Amanda Hardy smiled at me as she tucked her long, shiny blond hair behind her ear. Her eyes sparkled with actual pleasure to see me. But then, that was Amanda. She’d been a year behind me in school, but her older brother, Marcus, was a close friend of Dewayne’s and I had gotten to know her through him. She had always been pretty, but she was gorgeous now. I hadn’t seen her since she was fifteen. The diamond on her left hand caught the sunlight. Not surprising that she was engaged. I imagine the guys around here had beaten down her door—that is, if they’d been able to get past Marcus.
I leaned the broom against my work station and walked over to where she stood at the receptionist desk. “Hello, Amanda,” I said.
She pulled her designer purse up on her arm and kept beaming at me like I was the lost ark and she’d found me. In my head I ran through the wealthy guys around here who could have afforded to put a ring on her finger. She was sweet, but she was also a princess. Always had been.
“I didn’t know you were back in town. And you’re working here? I can’t believe it. You were just gone. . . .” She stopped, and the sadness in her eyes reminded me that she had been close enough to the Falcos through Marcus that she remembered how painful that had been.
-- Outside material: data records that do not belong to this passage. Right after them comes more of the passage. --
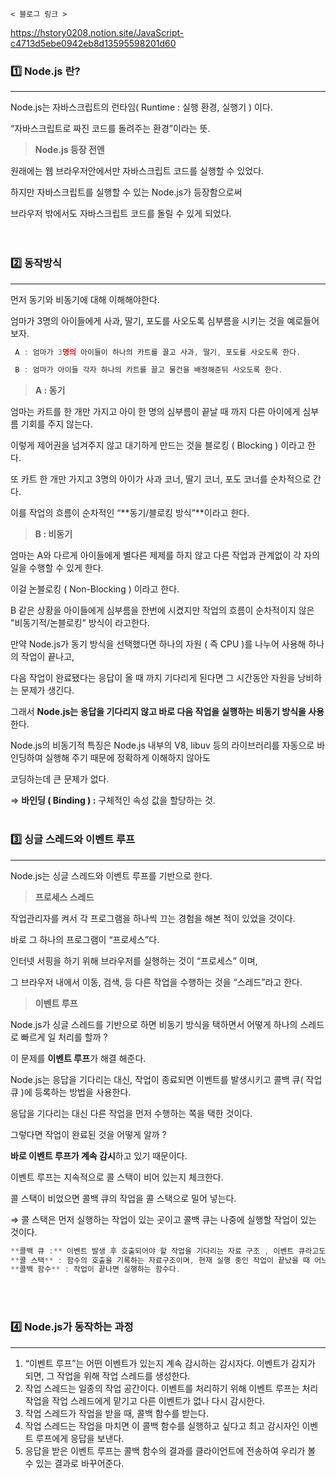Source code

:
 ```
< 블로그 링크 >
```
https://hstory0208.notion.site/JavaScript-c4713d5ebe0942eb8d13595598201d60


### 1️⃣ Node.js 란?

---

Node.js는 자바스크립트의 런타임( Runtime : 실행 환경, 실행기 ) 이다.

“자바스크립트로 짜진 코드를 돌려주는 환경”이라는 뜻.

> **Node.js 등장 전엔**
> 

원래에는 웹 브라우저안에서만 자바스크립트 코드를 실행할 수 있었다.

하지만 자바스크립트를 실행할 수 있는 Node.js가 등장함으로써

브라우저 밖에서도 자바스크립트 코드를 돌릴 수 있게 되었다.<br>
<br>
<br>
### 2️⃣ 동작방식

---

먼저 동기와 비동기에 대해 이해해야한다.

엄마가 3명의 아이들에게 사과, 딸기, 포도를 사오도록 심부름을 시키는 것을 예로들어 보자.

```jsx
 A : 엄마가 3명의 아이들이 하나의 카트를 끌고 사과, 딸기, 포도를 사오도록 한다.

 B : 엄마가 아이들 각자 하나의 카트를 끌고 물건을 배정해준뒤 사오도록 한다. 
```

> **A : 동기**
> 

엄마는 카트를 한 개만 가지고 아이 한 명의 심부름이 끝날 때 까지 다른 아이에게 심부름 기회를 주지 않는다.

이렇게 제어권을 넘겨주지 않고 대기하게 만드는 것을 블로킹 ( Blocking ) 이라고 한다.

또 카트 한 개만 가지고 3명의 아이가 사과 코너, 딸기 코너, 포도 코너를 순차적으로 간다.

이를 작업의 흐름이 순차적인 “**동기/블로킹 방식”**이라고 한다.

> **B : 비동기**
> 

엄마는 A와 다르게 아이들에게 별다른 제제를 하지 않고 다른 작업과 관계없이 각 자의 일을 수행할 수 있게 한다.

이걸 논블로킹 ( Non-Blocking ) 이라고 한다.

B 같은 상황을 아이들에게 심부름을 한번에 시켰지만 작업의 흐름이 순차적이지 않은 "비동기적/논블로킹” 방식이 라고한다.

만약 Node.js가 동기 방식을 선택했다면 하나의 자원 ( 즉 CPU )를 나누어 사용해 하나의 작업이 끝나고,

다음 작업이 완료됐다는 응답이 올 때 까지 기다리게 된다면 그 시간동안 자원을 낭비하는 문제가 생긴다.

그래서 **Node.js는 응답을 기다리지 않고 바로 다음 작업을 실행하는 비동기 방식을 사용**한다.

Node.js의 비동기적 특징은 Node.js 내부의 V8, libuv 등의 라이브러리를 자동으로 바인딩하여 실행해 주기 때문에 정확하게 이해하지 않아도

코딩하는데 큰 문제가 없다.

⇒ **바인딩 ( Binding ) :** 구체적인 속성 값을 할당하는 것.
<br>
<br>
### 3️⃣ 싱글 스레드와 이벤트 루프

---

Node.js는 싱글 스레드와 이벤트 루프를 기반으로 한다.

> **프로세스 스레드**
> 

작업관리자를 켜서 각 프로그램을 하나씩 끄는 경험을 해본 적이 있었을 것이다.

바로 그 하나의 프로그램이 “프로세스”다.

인터넷 서핑을 하기 위해 브라우저를 실행하는 것이 “프로세스” 이며,

그 브라우저 내에서 이동, 검색, 등 다른 작업을 수행하는 것을 “스레드”라고 한다.

> **이벤트 루프**
> 

Node.js가 싱글 스레드를 기반으로 하면 비동기 방식을 택하면서 어떻게 하나의 스레드로 빠르게 일 처리를 할까 ?

이 문제를 **이벤트 루프**가 해결 해준다.

Node.js는 응답을 기다리는 대신, 작업이 종료되면 이벤트를 발생시키고 콜백 큐( 작업 큐 )에 등록하는 방법을 사용한다.

응답을 기다리는 대신 다른 작업을 먼저 수행하는 쪽을 택한 것이다.

그렇다면 작업이 완료된 것을 어떻게 알까 ?

**바로 이벤트 루프가 계속 감시**하고 있기 때문이다.

이벤트 루프는 지속적으로 콜 스택이 비어 있는지 체크한다.

콜 스택이 비었으면 콜백 큐의 작업을 콜 스택으로 밀어 넣는다.

⇒ 콜 스택은 먼저 실행하는 작업이 있는 곳이고 콜백 큐는 나중에 실행할 작업이 있는 것이다.

```jsx
**콜백 큐 :** 이벤트 발생 후 호출되어야 할 작업을 기다리는 자료 구조 , 이벤트 큐라고도 함.
**콜 스택** : 함수의 호출을 기록하는 자료구조이며, 현재 실행 중인 작업이 끝났을 때 어느 실행 부분으로 돌아갈지 보관한다.
**콜백 함수** : 작업이 끝나면 실행하는 함수다.
```
<br>
<br>

### 4️⃣ Node.js가 동작하는 과정

---

1. “이벤트 루프”는 어떤 이벤트가 있는지 계속 감시하는 감시자다.
이벤트가 감지가 되면, 그 작업을 위해 작업 스레드를 생성한다.
2. 작업 스레드는 일종의 작업 공간이다.
이벤트를 처리하기 위해 이벤트 루프는 처리 작업을 작업 스레드에게 맡기고 다른 이벤트가 없나 다시 감시한다.
3. 작업 스레드가 작업을 받을 때, 콜백 함수를 받는다.
4. 작업 스레드는 작업을 마치면 이 콜백 함수를 실행하고 싶다고 최고 감시자인 이벤트 루프에게 응답을 보낸다.
5. 응답을 받은 이벤트 루프는 콜백 함수의 결과를 클라이언트에 전송하여 우리가 볼 수 있는 결과로 바꾸어준다.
“My mother retired and moved to Florida. She gave me the house. I thought it was time I came home,” I explained. I had no idea what my parents had told people. I knew they hadn’t told them the truth. At least, I assumed they hadn’t. I feared they may have told other people what I’d heard my mother tell Dewayne. I hoped not.
Her pretty frown deepened, and the pity in her eyes put out the earlier twinkle. “I heard about your dad. I’m sorry.”
I nodded. I wasn’t sure what else to say. My anger at him was still there. He’d taken my son’s family away from him. The love Micah deserved had been stolen from him because of my father.